【目次】

【「ムーミンの日」」とは?由来】

■ムーミンの日は「誰が」「いつ」決めたの?

8月9日は「ムーミンの日」です。世界的に有名な児童文学作品『ムーミン』の記念日として、作品の出版60周年にあたる2005年に、日本国内での「ムーミン」のライセンス管理などを行う株式会社ライツ・アンド・ブランズが制定。日本記念日協会により、認定・登録されています。

ということで、今年2025年は、ムーミン小説出版80周年と「ムーミンの日」制定20回目となるダブルアニバーサリーイヤーです!

■ムーミンの日の「目的」と「由来」は?

この記念日は「ムーミン」の魅力をさらに多くの人へ伝えると共に、親しみをもって応援してもらうことが目的とされています。日付は『ムーミン』シリーズの作者であるトーベ・ヤンソンの誕生日(1914年8月9日)に由来します。


【ビジネス雑談に役立つ「ムーミンの仲間たち」の雑学】

■そもそも「ムーミン」って?

『ムーミン』はフィンランドの作家であり画家のトーベ・ヤンソンによって生み出された作品です。実はオリジナルは小説。 1954年にイギリスの夕刊紙「イヴニング・ニューズ」にて、ムーミン・コミックスの連載が開始され、1960年以降はトーベから弟のラルスが執筆を引き継ぎ、1975年まで続きました。現在、日本では小説、児童文庫とともに、全9冊の日本語翻訳本が手に入れられます。

■ムーミン村のキャラクター、いくつ言える?

白くて丸々として、大きな鼻をもつムーミン一家を主人公とした『ムーミン』シリーズ。メインキャラクターをご紹介しましょう。

ムーミントロール……好奇心旺盛な男のコ。世界は楽しくて不思議な魅力に溢れていると信じています。
ムーミンパパ……小説家。大の冒険好きで哲学的な思考を好みます。かなりの夢想家でもあります。
ムーミンママ……いつも冷静でしっかりもの。ムーミン屋敷の精神的な大黒柱です。
スノークのおじょうさん……ムーミントロールのガールフレンド。
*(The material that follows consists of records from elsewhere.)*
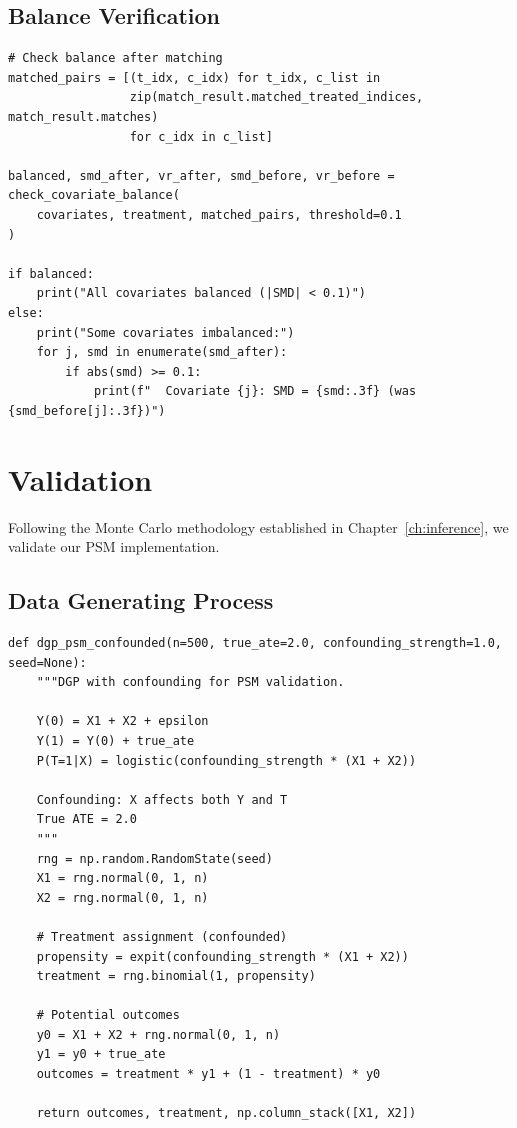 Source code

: \subsection{Balance Verification}

\begin{verbatim}
# Check balance after matching
matched_pairs = [(t_idx, c_idx) for t_idx, c_list in
                 zip(match_result.matched_treated_indices, match_result.matches)
                 for c_idx in c_list]

balanced, smd_after, vr_after, smd_before, vr_before = check_covariate_balance(
    covariates, treatment, matched_pairs, threshold=0.1
)

if balanced:
    print("All covariates balanced (|SMD| < 0.1)")
else:
    print("Some covariates imbalanced:")
    for j, smd in enumerate(smd_after):
        if abs(smd) >= 0.1:
            print(f"  Covariate {j}: SMD = {smd:.3f} (was {smd_before[j]:.3f})")
\end{verbatim}


\section{Validation}
\label{sec:psm_validation}

Following the Monte Carlo methodology established in Chapter~\ref{ch:inference}, we validate our PSM implementation.

\subsection{Data Generating Process}

\begin{verbatim}
def dgp_psm_confounded(n=500, true_ate=2.0, confounding_strength=1.0, seed=None):
    """DGP with confounding for PSM validation.

    Y(0) = X1 + X2 + epsilon
    Y(1) = Y(0) + true_ate
    P(T=1|X) = logistic(confounding_strength * (X1 + X2))

    Confounding: X affects both Y and T
    True ATE = 2.0
    """
    rng = np.random.RandomState(seed)
    X1 = rng.normal(0, 1, n)
    X2 = rng.normal(0, 1, n)

    # Treatment assignment (confounded)
    propensity = expit(confounding_strength * (X1 + X2))
    treatment = rng.binomial(1, propensity)

    # Potential outcomes
    y0 = X1 + X2 + rng.normal(0, 1, n)
    y1 = y0 + true_ate
    outcomes = treatment * y1 + (1 - treatment) * y0

    return outcomes, treatment, np.column_stack([X1, X2])
\end{verbatim}

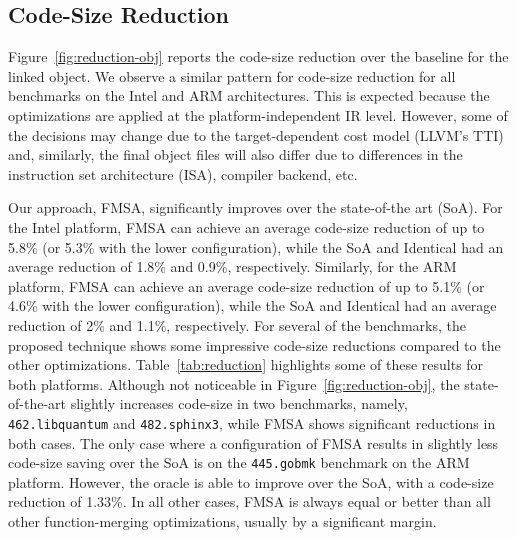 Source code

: \subsection{Code-Size Reduction}



Figure~\ref{fig:reduction-obj} reports the code-size reduction over the baseline for the linked object. %
We observe a similar pattern for code-size reduction for all benchmarks on the Intel and ARM architectures. This is expected because the
optimizations are applied at the platform-independent IR level. However, some of the decisions may change due to the target-dependent cost
model (LLVM's TTI) and, similarly, the final object files will also differ due to differences in the instruction set architecture (ISA),
compiler backend, etc.

Our approach, FMSA, significantly improves over the state-of-the art (SoA). For the Intel platform, FMSA can achieve an average code-size
reduction of up to 5.8\% (or 5.3\% with the lower configuration), while the SoA and Identical had an average reduction of 1.8\% and 0.9\%,
respectively. Similarly, for the ARM platform, FMSA can achieve an average code-size reduction of up to 5.1\% (or 4.6\% with the lower
configuration), while the SoA and Identical had an average reduction of 2\% and 1.1\%, respectively. For several of the benchmarks, the
proposed technique shows some impressive code-size reductions compared to the other optimizations. Table~\ref{tab:reduction} highlights
some of these results for both platforms. Although not noticeable in Figure~\ref{fig:reduction-obj}, the state-of-the-art slightly
increases code-size in two benchmarks, namely, \texttt{462.libquantum} and \texttt{482.sphinx3}, while FMSA shows significant reductions in
both cases. The only case where a configuration of FMSA results in slightly less code-size saving over the SoA is on the \texttt{445.gobmk}
benchmark on the ARM platform. However, the oracle is able to improve over the SoA, with a code-size reduction of 1.33\%. In all other
cases, FMSA is always equal or better than all other function-merging optimizations, usually by a significant margin.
ハッピーでエネルギッシュだけど、少々気分屋。
リトルミイ……怒りっぽく口も荒いけれど、前向きな女の子。果敢で怖いもの知らず。
スニフ……大の宝物好き。特にきらきらしたものに目がない。ムーミントロールの友達。
スナフキン……思索を好む放浪者。ハーモニカを吹き、釣りをして世界中を旅する。

■「私の知ってるムーミンと違う…」と思ったら

日本で最初に『ムーミン』のアニメーションが放送されたのは、1969(昭和44)年から70年代にかけて。ナレーションは今は亡き、女優の岸田今日子さんでした。実はこの初期のムーミンアニメは、フィンランド国内ではほとんど知られてはいません。その理由は、アニメの内容が原作とはかなり違うものであったため。ムーミンの原作者、トーベ・ヤンソンが日本以外での放送を認めていなかったからです。

主な違いは…たとえば、日本では「ノンノン」と呼ばれていたムーミンのガールフレンドの本来の名前は「スノークのおじょうさん」。スナフキンは日本のアニメではギターを弾いていましたが、原作で彼が奏でる楽器はハーモニカ。

また、ムーミン村では現金で買い物することができて、アニメでは自動車も登場していましたが、この点についても、自然豊かなムーミン谷が都会のようになってしまっていると、トーベ・ヤンソンは感じたようです。さらにリトルミイについても、原作のムーミンシリーズより、かなり暴力的で冷血なキャラクターとなっていました。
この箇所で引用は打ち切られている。